NEW YORK – The seeds of a childhood kidney cancer can be present even in tissue that appears normal, a new sequencing analysis has found.
While kidney cancer in children is rare, the most common type is Wilms tumor, which mostly affects children under the age of five. Most cases of Wilms tumor can be cured through surgery to remove the afflicted kidney in combination with chemotherapy and possibly radiotherapy.
In adults, cancers are typically thought to arise through premalignant clonal expansion, but it's been unclear whether the process is similar in pediatric cancers. Researchers led by the Wellcome Sanger Institute's Sam Behjati sequenced tumor and normal kidney tissue to find that alterations indicative of disease were present in some normal tissue from patients as well as in tumors, indicating that that these changes affect cells from which Wilms tumors may later arise.
"The discovery of the genetic root of Wilms' tumour signals a shift in our understanding of this particular cancer and childhood cancer more generally," Behjati, who is also a consultant pediatric oncologist at Addenbrooke's Hospital, said in a statement. "Our findings represent a radical departure from how we think about Wilms' tumour because we never expected to find the root of cancer in normal-looking tissue."
The researchers' work was published today in Science.
By sequencing kidney samples from 54 people — including nearly two dozen children with Wilms tumor, the parents of children with Wilms tumor, and others — the researchers constructed phylogenetic trees of tumor development based on the somatic mutations present. For three children with unilateral Wilms tumor, they sampled their tumors, blood, and histologically normal kidney and uncovered mosaic mutations within these samples. As some of these mosaic mutations were found in both normal and tumor kidney tissue — though not in blood — the researchers suspected that these mutations might have undergone clonal expansions within the kidney.

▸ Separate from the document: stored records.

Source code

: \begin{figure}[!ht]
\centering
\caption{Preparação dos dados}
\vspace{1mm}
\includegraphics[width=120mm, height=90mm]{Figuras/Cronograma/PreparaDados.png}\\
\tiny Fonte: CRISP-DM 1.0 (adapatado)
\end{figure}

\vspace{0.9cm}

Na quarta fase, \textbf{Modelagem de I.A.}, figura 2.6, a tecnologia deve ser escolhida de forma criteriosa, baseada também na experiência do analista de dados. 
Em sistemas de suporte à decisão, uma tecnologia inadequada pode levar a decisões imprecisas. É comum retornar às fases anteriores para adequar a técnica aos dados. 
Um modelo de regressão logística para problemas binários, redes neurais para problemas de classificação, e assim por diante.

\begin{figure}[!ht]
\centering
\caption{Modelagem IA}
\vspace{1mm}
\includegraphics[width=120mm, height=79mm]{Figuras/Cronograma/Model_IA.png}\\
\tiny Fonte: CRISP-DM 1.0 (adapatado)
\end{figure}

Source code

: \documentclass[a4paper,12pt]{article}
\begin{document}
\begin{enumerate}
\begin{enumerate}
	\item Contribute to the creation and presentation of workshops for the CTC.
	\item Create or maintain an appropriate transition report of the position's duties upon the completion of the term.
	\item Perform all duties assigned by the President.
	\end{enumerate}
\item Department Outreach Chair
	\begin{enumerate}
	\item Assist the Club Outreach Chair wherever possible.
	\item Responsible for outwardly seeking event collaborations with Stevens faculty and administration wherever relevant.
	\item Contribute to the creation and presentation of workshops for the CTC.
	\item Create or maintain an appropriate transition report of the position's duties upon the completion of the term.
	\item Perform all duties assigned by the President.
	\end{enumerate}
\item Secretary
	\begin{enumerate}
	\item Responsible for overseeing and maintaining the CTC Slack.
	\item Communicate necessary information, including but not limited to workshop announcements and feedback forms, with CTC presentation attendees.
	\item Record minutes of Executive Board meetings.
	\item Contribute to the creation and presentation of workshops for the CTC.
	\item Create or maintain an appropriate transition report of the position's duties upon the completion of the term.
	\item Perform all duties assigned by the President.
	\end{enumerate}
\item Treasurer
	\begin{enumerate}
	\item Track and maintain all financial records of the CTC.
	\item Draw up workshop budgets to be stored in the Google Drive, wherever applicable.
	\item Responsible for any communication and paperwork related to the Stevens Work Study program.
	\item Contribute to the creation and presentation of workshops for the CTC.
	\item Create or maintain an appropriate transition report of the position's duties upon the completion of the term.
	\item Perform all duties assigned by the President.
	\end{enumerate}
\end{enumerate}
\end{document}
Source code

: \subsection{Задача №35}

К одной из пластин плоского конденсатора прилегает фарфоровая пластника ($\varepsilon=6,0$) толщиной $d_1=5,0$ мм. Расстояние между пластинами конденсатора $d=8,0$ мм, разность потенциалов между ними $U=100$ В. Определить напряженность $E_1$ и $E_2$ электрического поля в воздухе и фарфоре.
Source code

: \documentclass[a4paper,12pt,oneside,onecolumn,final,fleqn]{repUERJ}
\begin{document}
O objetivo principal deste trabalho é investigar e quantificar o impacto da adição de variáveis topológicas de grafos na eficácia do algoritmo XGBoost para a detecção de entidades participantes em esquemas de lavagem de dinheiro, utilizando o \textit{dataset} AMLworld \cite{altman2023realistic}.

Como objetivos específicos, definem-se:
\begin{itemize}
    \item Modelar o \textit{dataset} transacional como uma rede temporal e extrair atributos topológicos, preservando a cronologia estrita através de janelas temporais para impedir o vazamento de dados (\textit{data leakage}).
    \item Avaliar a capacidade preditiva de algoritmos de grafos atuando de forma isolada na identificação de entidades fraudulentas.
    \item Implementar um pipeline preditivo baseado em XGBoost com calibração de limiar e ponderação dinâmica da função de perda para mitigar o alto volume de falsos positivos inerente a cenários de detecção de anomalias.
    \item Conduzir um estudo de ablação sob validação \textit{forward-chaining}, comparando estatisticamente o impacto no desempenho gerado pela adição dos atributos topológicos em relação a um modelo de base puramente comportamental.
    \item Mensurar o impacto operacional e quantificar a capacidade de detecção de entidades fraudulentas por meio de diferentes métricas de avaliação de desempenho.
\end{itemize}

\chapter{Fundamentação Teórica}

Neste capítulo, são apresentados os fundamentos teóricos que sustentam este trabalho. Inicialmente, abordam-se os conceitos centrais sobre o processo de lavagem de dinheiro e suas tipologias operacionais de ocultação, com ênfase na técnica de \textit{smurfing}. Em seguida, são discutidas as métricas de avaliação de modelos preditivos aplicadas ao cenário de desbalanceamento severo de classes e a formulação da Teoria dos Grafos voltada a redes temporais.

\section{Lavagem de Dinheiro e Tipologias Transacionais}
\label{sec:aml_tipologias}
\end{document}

When the researchers folded in additional samples from other Wilms tumor cases, they found these clonal expansions within normal kidney tissue in 61 percent of the 23 cases they examined.
But when they examined tissues from people without Wilms, they found that these clonal expansions weren't common in normal kidney development. Instead, these expansions within histologically normal tissue were atypical outcomes of renal development that appear to precede development of Wilms tumor.
Nearly 60 percent of these normal kidney tissues with clonal nephrogenesis exhibited hypermethylation of the H19 locus, which typically acts to regulate cell growth and is a known Wilms tumor driver. This hypermethylation was found throughout the clone. This suppression of H19 leads cells to grow more rapidly to create this swathe of pre-malignant cells from which Wilms tumor may then arise.
This alteration appears to arise during kidney development. When the researchers traced back these clonal expansions in patients with bilateral disease, they found that clonal nephrogenesis had to have arisen before the left and right kidney primordia diverged. They noted, though, that the timing of when these expansions may arise in unilateral disease remains unclear.
These swatches of healthy, but altered tissue could potentially be a marker for tissue where Wilms tumor is at a higher risk of recurring and requires monitoring, author Kathy Pritchard-Jones, a professor of pediatric oncology at the University College London Great Ormond Street Institute of Child Health, said in a statement.
"My hope is that in future we'll be able to develop treatments that focus on these patches of abnormal tissue without having to sacrifice one or both kidneys," she added.